I need to get a watch. Without a watch, however, I have to seek out the time, usually on the clocks above buildings, on church towers, behind the counter in cafes. My favourite is when you can’t see the time but you can hear it. Two nights ago I slept out under the starts without a phone or watch – my clock was the peel of bells in the nearby village; my alarm the dawn.
Failing architectural time pieces, I have become adept at spotting the time on the screens of people adjacent to me. Sometimes I have to crane my neck.
I look at the map before I leave the house, and try to identify landmarks that will help guide me on my way. I make use of maps I find in the street, and I find I am more conscious of where to find these. Sometimes I ask the way. Usually I figure it out. Before long my own mental map starts to form.
I see things that make me think of friends and family and times together. I notice how often I want to reach for my phone and share that thought there and then with the subject concerned. I try instead to sit and savour the warm feeling of the association – and just live it without taking any action. I sometimes write a note about the moment in my diary and tell myself to save it for when I next see the person concerned.
A notebook is the friend of the phone-free flaneur. Use it to:
- Do a quick sketch map to help you find your way.
- Write down your itinerary, including confirmation numbers and train times.
- Note any things you would like to tell your friends about next time you see them.
- Tear out pages and use them to send a message to someone you are thinking of.
- Draw a sketch of the view from the top of a mountain (you may be rubbish at drawing, but photos taken from mountaintops are always disappointing, so what have you got to lose?)
- Slide a debit card in the back cover of your notebook and its like you’ve got Apple Pay.
Without distractions, I can hold onto and let ideas mature more fully in my mind.
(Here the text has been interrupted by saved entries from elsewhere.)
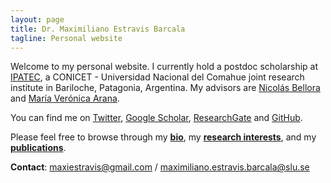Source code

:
 ```yaml
---
layout: page
title: Dr. Maximiliano Estravis Barcala
tagline: Personal website
---
```


Welcome to my personal website. I currently hold a postdoc scholarship at [IPATEC](https://ipatec.conicet.gov.ar), a CONICET - Universidad Nacional del Comahue joint research institute in Bariloche, Patagonia, Argentina. My advisors are [Nicolás Bellora](https://www.researchgate.net/profile/Nicolas_Bellora) and [María Verónica Arana](https://www.researchgate.net/profile/Maria_Arana2).

You can find me on [Twitter](https://twitter.com/MaxiEstravis), [Google Scholar](https://scholar.google.com/citations?user=ShuQsqAAAAAJ&hl=es), [ResearchGate](https://www.researchgate.net/profile/Maximiliano_Estravis_Barcala) and [GitHub](https://github.com/MaxiEstravis).

Please feel free to browse through my [**bio**](pages/bio.html), my [**research interests**](pages/research_interests.html), and my [**publications**](pages/publications.html).

**Contact**: <maxiestravis@gmail.com> / <maximiliano.estravis.barcala@slu.se>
Once they have taken shape I can write those down in the diary too. But with my phone in my pocket, a message can arrive out-of-the-blue and my clarity of thought is gone.
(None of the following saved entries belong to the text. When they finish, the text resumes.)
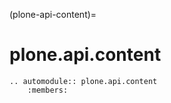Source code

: (plone-api-content)=

# plone.api.content

```{eval-rst}
.. automodule:: plone.api.content
    :members:
```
All it takes is for me to receive a message about something or other for my emotional state to change in a flash. I wish my brain could stay more firmly attached to the hear-and-now but it quickly focuses its attention on the new stimulus, and my emotions are hijacked. Of course, I want to be helpful and see to whatever matter is arising, but there may be a better time for it than when I am walking down the street – and I might respond better when I am in a more appropriate place. Without my phone, I feel I keep on a much more even emotional keel.
And, I’m reading more.
So, give it a go. Leave your phone at home, and see what happens. Let me know how you get on (tell me when you get home).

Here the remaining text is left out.